About this exercise: Scan the records below and say how many lines include the word "Effective", giving no other text.

(Data records)

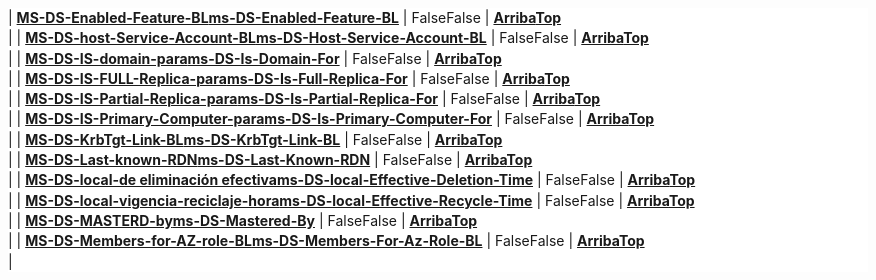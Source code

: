 | [<span data-ttu-id="2e5e5-284">**MS-DS-Enabled-Feature-BL**</span><span class="sxs-lookup"><span data-stu-id="2e5e5-284">**ms-DS-Enabled-Feature-BL**</span></span>](a-msds-enabledfeaturebl.md)                                  | <span data-ttu-id="2e5e5-285">False</span><span class="sxs-lookup"><span data-stu-id="2e5e5-285">False</span></span>     | [<span data-ttu-id="2e5e5-286">**Arriba**</span><span class="sxs-lookup"><span data-stu-id="2e5e5-286">**Top**</span></span>](c-top.md)<br/>  |
| [<span data-ttu-id="2e5e5-287">**MS-DS-host-Service-Account-BL**</span><span class="sxs-lookup"><span data-stu-id="2e5e5-287">**ms-DS-Host-Service-Account-BL**</span></span>](a-msds-hostserviceaccountbl.md)                         | <span data-ttu-id="2e5e5-288">False</span><span class="sxs-lookup"><span data-stu-id="2e5e5-288">False</span></span>     | [<span data-ttu-id="2e5e5-289">**Arriba**</span><span class="sxs-lookup"><span data-stu-id="2e5e5-289">**Top**</span></span>](c-top.md)<br/>  |
| [<span data-ttu-id="2e5e5-290">**MS-DS-IS-domain-para**</span><span class="sxs-lookup"><span data-stu-id="2e5e5-290">**ms-DS-Is-Domain-For**</span></span>](a-msds-isdomainfor.md)                                            | <span data-ttu-id="2e5e5-291">False</span><span class="sxs-lookup"><span data-stu-id="2e5e5-291">False</span></span>     | [<span data-ttu-id="2e5e5-292">**Arriba**</span><span class="sxs-lookup"><span data-stu-id="2e5e5-292">**Top**</span></span>](c-top.md)<br/>  |
| [<span data-ttu-id="2e5e5-293">**MS-DS-IS-FULL-Replica-para**</span><span class="sxs-lookup"><span data-stu-id="2e5e5-293">**ms-DS-Is-Full-Replica-For**</span></span>](a-msds-isfullreplicafor.md)                                 | <span data-ttu-id="2e5e5-294">False</span><span class="sxs-lookup"><span data-stu-id="2e5e5-294">False</span></span>     | [<span data-ttu-id="2e5e5-295">**Arriba**</span><span class="sxs-lookup"><span data-stu-id="2e5e5-295">**Top**</span></span>](c-top.md)<br/>  |
| [<span data-ttu-id="2e5e5-296">**MS-DS-IS-Partial-Replica-para**</span><span class="sxs-lookup"><span data-stu-id="2e5e5-296">**ms-DS-Is-Partial-Replica-For**</span></span>](a-msds-ispartialreplicafor.md)                           | <span data-ttu-id="2e5e5-297">False</span><span class="sxs-lookup"><span data-stu-id="2e5e5-297">False</span></span>     | [<span data-ttu-id="2e5e5-298">**Arriba**</span><span class="sxs-lookup"><span data-stu-id="2e5e5-298">**Top**</span></span>](c-top.md)<br/>  |
| [<span data-ttu-id="2e5e5-299">**MS-DS-IS-Primary-Computer-para**</span><span class="sxs-lookup"><span data-stu-id="2e5e5-299">**ms-DS-Is-Primary-Computer-For**</span></span>](a-msds-isprimarycomputerfor.md)                         | <span data-ttu-id="2e5e5-300">False</span><span class="sxs-lookup"><span data-stu-id="2e5e5-300">False</span></span>     | [<span data-ttu-id="2e5e5-301">**Arriba**</span><span class="sxs-lookup"><span data-stu-id="2e5e5-301">**Top**</span></span>](c-top.md)<br/>  |
| [<span data-ttu-id="2e5e5-302">**MS-DS-KrbTgt-Link-BL**</span><span class="sxs-lookup"><span data-stu-id="2e5e5-302">**ms-DS-KrbTgt-Link-BL**</span></span>](a-msds-krbtgtlinkbl.md)                                          | <span data-ttu-id="2e5e5-303">False</span><span class="sxs-lookup"><span data-stu-id="2e5e5-303">False</span></span>     | [<span data-ttu-id="2e5e5-304">**Arriba**</span><span class="sxs-lookup"><span data-stu-id="2e5e5-304">**Top**</span></span>](c-top.md)<br/>  |
| [<span data-ttu-id="2e5e5-305">**MS-DS-Last-known-RDN**</span><span class="sxs-lookup"><span data-stu-id="2e5e5-305">**ms-DS-Last-Known-RDN**</span></span>](a-msds-lastknownrdn.md)                                          | <span data-ttu-id="2e5e5-306">False</span><span class="sxs-lookup"><span data-stu-id="2e5e5-306">False</span></span>     | [<span data-ttu-id="2e5e5-307">**Arriba**</span><span class="sxs-lookup"><span data-stu-id="2e5e5-307">**Top**</span></span>](c-top.md)<br/>  |
| [<span data-ttu-id="2e5e5-308">**MS-DS-local-de eliminación efectiva**</span><span class="sxs-lookup"><span data-stu-id="2e5e5-308">**ms-DS-local-Effective-Deletion-Time**</span></span>](a-msds-localeffectivedeletiontime.md)             | <span data-ttu-id="2e5e5-309">False</span><span class="sxs-lookup"><span data-stu-id="2e5e5-309">False</span></span>     | [<span data-ttu-id="2e5e5-310">**Arriba**</span><span class="sxs-lookup"><span data-stu-id="2e5e5-310">**Top**</span></span>](c-top.md)<br/>  |
| [<span data-ttu-id="2e5e5-311">**MS-DS-local-vigencia-reciclaje-hora**</span><span class="sxs-lookup"><span data-stu-id="2e5e5-311">**ms-DS-local-Effective-Recycle-Time**</span></span>](a-msds-localeffectiverecycletime.md)               | <span data-ttu-id="2e5e5-312">False</span><span class="sxs-lookup"><span data-stu-id="2e5e5-312">False</span></span>     | [<span data-ttu-id="2e5e5-313">**Arriba**</span><span class="sxs-lookup"><span data-stu-id="2e5e5-313">**Top**</span></span>](c-top.md)<br/>  |
| [<span data-ttu-id="2e5e5-314">**MS-DS-MASTERD-by**</span><span class="sxs-lookup"><span data-stu-id="2e5e5-314">**ms-DS-Mastered-By**</span></span>](a-msds-masteredby.md)                                               | <span data-ttu-id="2e5e5-315">False</span><span class="sxs-lookup"><span data-stu-id="2e5e5-315">False</span></span>     | [<span data-ttu-id="2e5e5-316">**Arriba**</span><span class="sxs-lookup"><span data-stu-id="2e5e5-316">**Top**</span></span>](c-top.md)<br/>  |
| [<span data-ttu-id="2e5e5-317">**MS-DS-Members-for-AZ-role-BL**</span><span class="sxs-lookup"><span data-stu-id="2e5e5-317">**ms-DS-Members-For-Az-Role-BL**</span></span>](a-msds-membersforazrolebl.md)                            | <span data-ttu-id="2e5e5-318">False</span><span class="sxs-lookup"><span data-stu-id="2e5e5-318">False</span></span>     | [<span data-ttu-id="2e5e5-319">**Arriba**</span><span class="sxs-lookup"><span data-stu-id="2e5e5-319">**Top**</span></span>](c-top.md)<br/>  |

(End Data records)

Answer box: 2